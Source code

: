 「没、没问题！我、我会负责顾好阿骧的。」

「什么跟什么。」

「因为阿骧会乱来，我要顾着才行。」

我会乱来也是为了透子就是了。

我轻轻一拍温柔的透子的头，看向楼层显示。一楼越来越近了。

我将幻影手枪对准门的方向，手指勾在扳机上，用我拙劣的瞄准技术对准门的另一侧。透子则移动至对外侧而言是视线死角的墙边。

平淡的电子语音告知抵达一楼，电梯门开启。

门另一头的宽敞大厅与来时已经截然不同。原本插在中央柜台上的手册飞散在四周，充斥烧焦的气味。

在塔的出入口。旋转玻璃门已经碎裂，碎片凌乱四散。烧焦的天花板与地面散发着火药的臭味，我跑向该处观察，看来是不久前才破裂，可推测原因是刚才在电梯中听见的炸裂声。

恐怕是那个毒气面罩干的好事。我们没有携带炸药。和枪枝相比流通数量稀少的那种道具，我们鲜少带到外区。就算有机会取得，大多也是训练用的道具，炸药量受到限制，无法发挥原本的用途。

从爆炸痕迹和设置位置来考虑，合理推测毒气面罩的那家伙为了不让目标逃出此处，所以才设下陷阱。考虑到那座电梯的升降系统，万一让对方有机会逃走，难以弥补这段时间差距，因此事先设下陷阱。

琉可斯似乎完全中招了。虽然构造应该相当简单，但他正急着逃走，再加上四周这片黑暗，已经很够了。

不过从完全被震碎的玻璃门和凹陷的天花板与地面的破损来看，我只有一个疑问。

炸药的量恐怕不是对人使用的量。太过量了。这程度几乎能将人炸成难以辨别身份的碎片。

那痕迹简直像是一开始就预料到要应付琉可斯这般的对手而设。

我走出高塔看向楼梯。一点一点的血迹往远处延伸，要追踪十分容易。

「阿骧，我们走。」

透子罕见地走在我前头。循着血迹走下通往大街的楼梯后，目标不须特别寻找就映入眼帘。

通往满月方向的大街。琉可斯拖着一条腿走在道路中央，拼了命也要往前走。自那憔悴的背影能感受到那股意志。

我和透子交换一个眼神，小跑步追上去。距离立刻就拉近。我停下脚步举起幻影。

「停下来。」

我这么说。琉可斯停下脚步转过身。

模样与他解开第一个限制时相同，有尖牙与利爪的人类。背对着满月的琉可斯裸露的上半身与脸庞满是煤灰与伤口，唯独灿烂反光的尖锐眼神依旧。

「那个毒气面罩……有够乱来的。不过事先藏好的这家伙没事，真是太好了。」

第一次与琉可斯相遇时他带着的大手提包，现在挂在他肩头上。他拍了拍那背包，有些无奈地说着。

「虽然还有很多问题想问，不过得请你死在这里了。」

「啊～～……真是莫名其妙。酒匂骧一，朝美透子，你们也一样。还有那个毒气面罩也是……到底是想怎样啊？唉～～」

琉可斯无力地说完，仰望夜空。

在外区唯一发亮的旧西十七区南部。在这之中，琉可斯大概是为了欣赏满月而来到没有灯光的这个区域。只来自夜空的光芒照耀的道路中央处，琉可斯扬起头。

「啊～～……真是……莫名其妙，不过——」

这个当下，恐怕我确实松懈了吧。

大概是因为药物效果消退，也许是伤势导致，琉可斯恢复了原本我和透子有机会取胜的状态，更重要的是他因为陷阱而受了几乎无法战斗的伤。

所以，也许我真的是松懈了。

Your instructions> Skip every line before the one containing "透子罕见地走在我前头。循着血迹走下通往大街的楼梯后，目标不须特别寻找就映入眼帘。". Retype that line and the rest through the last one exactly as they stand in the listing.

Exercise result>
透子罕见地走在我前头。循着血迹走下通往大街的楼梯后，目标不须特别寻找就映入眼帘。

通往满月方向的大街。琉可斯拖着一条腿走在道路中央，拼了命也要往前走。自那憔悴的背影能感受到那股意志。

我和透子交换一个眼神，小跑步追上去。距离立刻就拉近。我停下脚步举起幻影。

「停下来。」

我这么说。琉可斯停下脚步转过身。

模样与他解开第一个限制时相同，有尖牙与利爪的人类。背对着满月的琉可斯裸露的上半身与脸庞满是煤灰与伤口，唯独灿烂反光的尖锐眼神依旧。

「那个毒气面罩……有够乱来的。不过事先藏好的这家伙没事，真是太好了。」

第一次与琉可斯相遇时他带着的大手提包，现在挂在他肩头上。他拍了拍那背包，有些无奈地说着。

「虽然还有很多问题想问，不过得请你死在这里了。」

「啊～～……真是莫名其妙。酒匂骧一，朝美透子，你们也一样。还有那个毒气面罩也是……到底是想怎样啊？唉～～」

琉可斯无力地说完，仰望夜空。

在外区唯一发亮的旧西十七区南部。在这之中，琉可斯大概是为了欣赏满月而来到没有灯光的这个区域。只来自夜空的光芒照耀的道路中央处，琉可斯扬起头。

「啊～～……真是……莫名其妙，不过——」

这个当下，恐怕我确实松懈了吧。

大概是因为药物效果消退，也许是伤势导致，琉可斯恢复了原本我和透子有机会取胜的状态，更重要的是他因为陷阱而受了几乎无法战斗的伤。

所以，也许我真的是松懈了。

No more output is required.